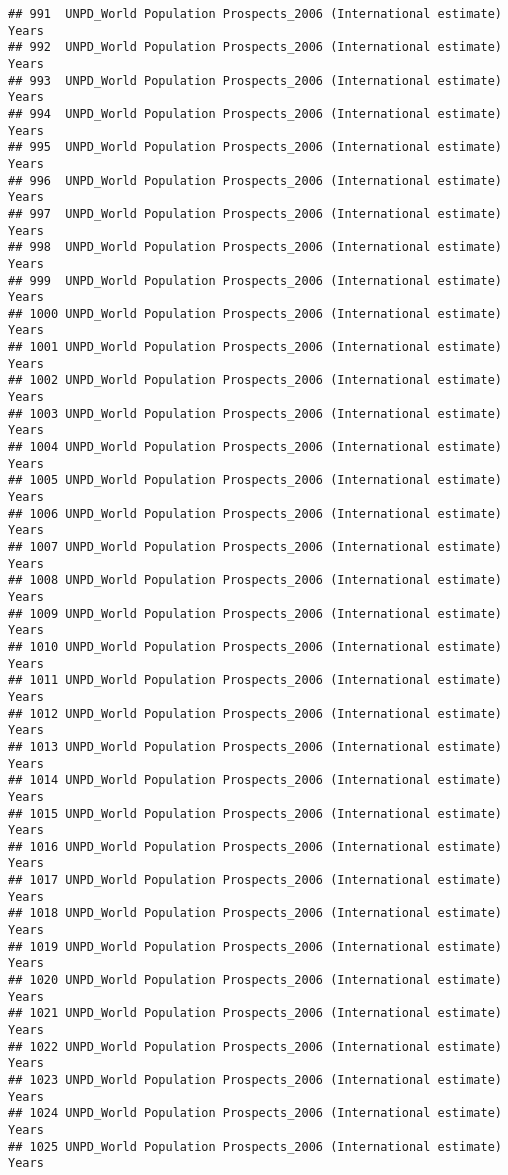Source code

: \documentclass[]{article}
\begin{document}
\begin{verbatim}
## 991  UNPD_World Population Prospects_2006 (International estimate) Years
## 992  UNPD_World Population Prospects_2006 (International estimate) Years
## 993  UNPD_World Population Prospects_2006 (International estimate) Years
## 994  UNPD_World Population Prospects_2006 (International estimate) Years
## 995  UNPD_World Population Prospects_2006 (International estimate) Years
## 996  UNPD_World Population Prospects_2006 (International estimate) Years
## 997  UNPD_World Population Prospects_2006 (International estimate) Years
## 998  UNPD_World Population Prospects_2006 (International estimate) Years
## 999  UNPD_World Population Prospects_2006 (International estimate) Years
## 1000 UNPD_World Population Prospects_2006 (International estimate) Years
## 1001 UNPD_World Population Prospects_2006 (International estimate) Years
## 1002 UNPD_World Population Prospects_2006 (International estimate) Years
## 1003 UNPD_World Population Prospects_2006 (International estimate) Years
## 1004 UNPD_World Population Prospects_2006 (International estimate) Years
## 1005 UNPD_World Population Prospects_2006 (International estimate) Years
## 1006 UNPD_World Population Prospects_2006 (International estimate) Years
## 1007 UNPD_World Population Prospects_2006 (International estimate) Years
## 1008 UNPD_World Population Prospects_2006 (International estimate) Years
## 1009 UNPD_World Population Prospects_2006 (International estimate) Years
## 1010 UNPD_World Population Prospects_2006 (International estimate) Years
## 1011 UNPD_World Population Prospects_2006 (International estimate) Years
## 1012 UNPD_World Population Prospects_2006 (International estimate) Years
## 1013 UNPD_World Population Prospects_2006 (International estimate) Years
## 1014 UNPD_World Population Prospects_2006 (International estimate) Years
## 1015 UNPD_World Population Prospects_2006 (International estimate) Years
## 1016 UNPD_World Population Prospects_2006 (International estimate) Years
## 1017 UNPD_World Population Prospects_2006 (International estimate) Years
## 1018 UNPD_World Population Prospects_2006 (International estimate) Years
## 1019 UNPD_World Population Prospects_2006 (International estimate) Years
## 1020 UNPD_World Population Prospects_2006 (International estimate) Years
## 1021 UNPD_World Population Prospects_2006 (International estimate) Years
## 1022 UNPD_World Population Prospects_2006 (International estimate) Years
## 1023 UNPD_World Population Prospects_2006 (International estimate) Years
## 1024 UNPD_World Population Prospects_2006 (International estimate) Years
## 1025 UNPD_World Population Prospects_2006 (International estimate) Years

\end{verbatim}
\end{document}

============================================================

__Your assignment__. Write out every record exactly. Leave the pictures out.

__Task answer__.
Source code

: \documentclass[]{article}
\begin{document}
\begin{verbatim}
## 991  UNPD_World Population Prospects_2006 (International estimate) Years
## 992  UNPD_World Population Prospects_2006 (International estimate) Years
## 993  UNPD_World Population Prospects_2006 (International estimate) Years
## 994  UNPD_World Population Prospects_2006 (International estimate) Years
## 995  UNPD_World Population Prospects_2006 (International estimate) Years
## 996  UNPD_World Population Prospects_2006 (International estimate) Years
## 997  UNPD_World Population Prospects_2006 (International estimate) Years
## 998  UNPD_World Population Prospects_2006 (International estimate) Years
## 999  UNPD_World Population Prospects_2006 (International estimate) Years
## 1000 UNPD_World Population Prospects_2006 (International estimate) Years
## 1001 UNPD_World Population Prospects_2006 (International estimate) Years
## 1002 UNPD_World Population Prospects_2006 (International estimate) Years
## 1003 UNPD_World Population Prospects_2006 (International estimate) Years
## 1004 UNPD_World Population Prospects_2006 (International estimate) Years
## 1005 UNPD_World Population Prospects_2006 (International estimate) Years
## 1006 UNPD_World Population Prospects_2006 (International estimate) Years
## 1007 UNPD_World Population Prospects_2006 (International estimate) Years
## 1008 UNPD_World Population Prospects_2006 (International estimate) Years
## 1009 UNPD_World Population Prospects_2006 (International estimate) Years
## 1010 UNPD_World Population Prospects_2006 (International estimate) Years
## 1011 UNPD_World Population Prospects_2006 (International estimate) Years
## 1012 UNPD_World Population Prospects_2006 (International estimate) Years
## 1013 UNPD_World Population Prospects_2006 (International estimate) Years
## 1014 UNPD_World Population Prospects_2006 (International estimate) Years
## 1015 UNPD_World Population Prospects_2006 (International estimate) Years
## 1016 UNPD_World Population Prospects_2006 (International estimate) Years
## 1017 UNPD_World Population Prospects_2006 (International estimate) Years
## 1018 UNPD_World Population Prospects_2006 (International estimate) Years
## 1019 UNPD_World Population Prospects_2006 (International estimate) Years
## 1020 UNPD_World Population Prospects_2006 (International estimate) Years
## 1021 UNPD_World Population Prospects_2006 (International estimate) Years
## 1022 UNPD_World Population Prospects_2006 (International estimate) Years
## 1023 UNPD_World Population Prospects_2006 (International estimate) Years
## 1024 UNPD_World Population Prospects_2006 (International estimate) Years
## 1025 UNPD_World Population Prospects_2006 (International estimate) Years

\end{verbatim}
\end{document}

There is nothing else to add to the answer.